# Copying (not moving) photos and catalogs to external drive



## Jaycohen13 (Oct 6, 2014)

Hello all:

I am brand new to this forum and am still relatively new at LR. 
All of my photos are stored on my computer's hard drive. I want to COPY my photos and catalogs to an external hard drive for safety reasons. 
I have seen instructions on how to MOVE photos/catalogs to an external drive, but I want to make a copy so that the photos are still on my computer AND on the external drive.
Can anyone tell me the best way to handle this?

Thank you SO much in advance for any knowledge you can share with me.


----------



## tspear (Oct 6, 2014)

If you are looking to backup the images, then search for backup lightroom. There are plenty of articles and methods, and even a few plugins. 
Beyond that to copy the images, you can either choose to export them from Lightroom, or open Finder/Explorer and just copy the image files via the OS.

Tim


----------



## Jaycohen13 (Oct 6, 2014)

tspear said:


> If you are looking to backup the images, then search for backup lightroom. There are plenty of articles and methods, and even a few plugins.
> Beyond that to copy the images, you can either choose to export them from Lightroom, or open Finder/Explorer and just copy the image files via the OS.
> 
> Tim



Thanks for the response, Tim. This was the conclusion I was coming to.


----------



## clee01l (Oct 6, 2014)

Welcome to the forum.  What you are really needing is a system wide backup of ALL of your critical data.  There is no better bulletproof backup app than TimeMachine that ships with OSX.  If you have an EHD that will support the critical data and version history of that data, then all you need to do is run Time Machine in the background.  It is painless and unobtrusive. 
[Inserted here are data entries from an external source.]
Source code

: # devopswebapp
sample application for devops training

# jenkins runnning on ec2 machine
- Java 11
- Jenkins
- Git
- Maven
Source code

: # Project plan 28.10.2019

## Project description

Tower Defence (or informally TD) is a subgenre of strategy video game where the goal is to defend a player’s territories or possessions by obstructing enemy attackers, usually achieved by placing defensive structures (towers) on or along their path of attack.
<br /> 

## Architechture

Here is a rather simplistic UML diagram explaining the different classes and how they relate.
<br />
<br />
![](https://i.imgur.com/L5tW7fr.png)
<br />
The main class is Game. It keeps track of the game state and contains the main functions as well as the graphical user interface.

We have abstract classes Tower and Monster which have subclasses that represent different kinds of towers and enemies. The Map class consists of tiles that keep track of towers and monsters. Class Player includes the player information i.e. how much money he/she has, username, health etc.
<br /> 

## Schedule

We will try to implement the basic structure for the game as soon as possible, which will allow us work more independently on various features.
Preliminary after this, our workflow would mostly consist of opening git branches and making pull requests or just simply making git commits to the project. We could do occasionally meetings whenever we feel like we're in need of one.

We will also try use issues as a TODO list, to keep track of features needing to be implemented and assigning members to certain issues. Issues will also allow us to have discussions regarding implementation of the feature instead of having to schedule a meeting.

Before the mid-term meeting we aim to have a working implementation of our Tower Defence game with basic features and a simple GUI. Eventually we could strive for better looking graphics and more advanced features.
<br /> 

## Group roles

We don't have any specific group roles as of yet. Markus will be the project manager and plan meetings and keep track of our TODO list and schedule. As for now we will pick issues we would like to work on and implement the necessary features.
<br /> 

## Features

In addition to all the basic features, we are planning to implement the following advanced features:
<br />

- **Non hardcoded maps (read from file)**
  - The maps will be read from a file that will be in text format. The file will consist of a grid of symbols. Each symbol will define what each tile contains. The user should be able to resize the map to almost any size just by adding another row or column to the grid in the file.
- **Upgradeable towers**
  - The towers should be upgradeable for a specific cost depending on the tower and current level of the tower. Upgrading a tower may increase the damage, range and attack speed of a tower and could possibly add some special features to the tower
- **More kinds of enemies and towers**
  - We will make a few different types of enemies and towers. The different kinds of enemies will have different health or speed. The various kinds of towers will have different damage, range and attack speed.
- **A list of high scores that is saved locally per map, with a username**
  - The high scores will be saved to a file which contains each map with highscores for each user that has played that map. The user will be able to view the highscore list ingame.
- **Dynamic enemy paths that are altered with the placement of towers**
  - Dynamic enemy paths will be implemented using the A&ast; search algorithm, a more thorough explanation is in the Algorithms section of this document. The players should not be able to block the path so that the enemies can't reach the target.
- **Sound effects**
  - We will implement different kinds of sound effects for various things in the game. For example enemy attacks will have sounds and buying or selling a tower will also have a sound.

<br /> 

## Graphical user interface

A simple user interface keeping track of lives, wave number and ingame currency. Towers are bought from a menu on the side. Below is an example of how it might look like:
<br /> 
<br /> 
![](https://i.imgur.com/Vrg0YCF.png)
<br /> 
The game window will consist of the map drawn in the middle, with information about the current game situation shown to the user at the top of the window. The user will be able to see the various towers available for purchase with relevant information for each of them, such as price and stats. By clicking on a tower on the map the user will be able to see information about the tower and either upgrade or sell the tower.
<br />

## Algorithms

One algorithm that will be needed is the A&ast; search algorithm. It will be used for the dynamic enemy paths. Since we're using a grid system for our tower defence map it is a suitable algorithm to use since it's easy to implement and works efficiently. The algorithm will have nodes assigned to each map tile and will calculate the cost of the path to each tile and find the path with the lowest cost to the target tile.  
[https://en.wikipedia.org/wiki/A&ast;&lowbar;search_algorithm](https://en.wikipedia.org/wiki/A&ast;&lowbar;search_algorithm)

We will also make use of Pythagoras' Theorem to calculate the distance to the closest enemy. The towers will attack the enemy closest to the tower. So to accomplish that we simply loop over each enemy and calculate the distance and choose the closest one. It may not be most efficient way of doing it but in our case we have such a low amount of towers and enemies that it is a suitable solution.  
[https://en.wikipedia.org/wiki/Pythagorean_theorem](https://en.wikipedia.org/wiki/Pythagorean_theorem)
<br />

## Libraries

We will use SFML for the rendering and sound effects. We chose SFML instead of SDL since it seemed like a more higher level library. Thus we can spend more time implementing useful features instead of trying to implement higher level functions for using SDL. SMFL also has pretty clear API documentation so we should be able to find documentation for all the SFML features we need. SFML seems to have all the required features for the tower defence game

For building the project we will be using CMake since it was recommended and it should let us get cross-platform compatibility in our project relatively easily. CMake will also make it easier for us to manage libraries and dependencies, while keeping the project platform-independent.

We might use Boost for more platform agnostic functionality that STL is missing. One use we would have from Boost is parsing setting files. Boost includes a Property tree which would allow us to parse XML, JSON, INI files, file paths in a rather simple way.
It will protect your critical data from the eventual failure of the primary HDD.  Local backup will not protect from Fire, Flood or other pestilence.  For that you need an offsite solution.  Crashplan for ~$60/year will back up all of your critical date to the cloud.


----------



## Deeha (Oct 8, 2014)

Been struggling with a solution for this problem and still haven't found the answer I like. What I do is to make a note of the photos that I have added to LR and copy those originals to the backup drive. It's pretty cumbersome especially since I make another copy on a second drive. Copying the catalogue across is quite easy.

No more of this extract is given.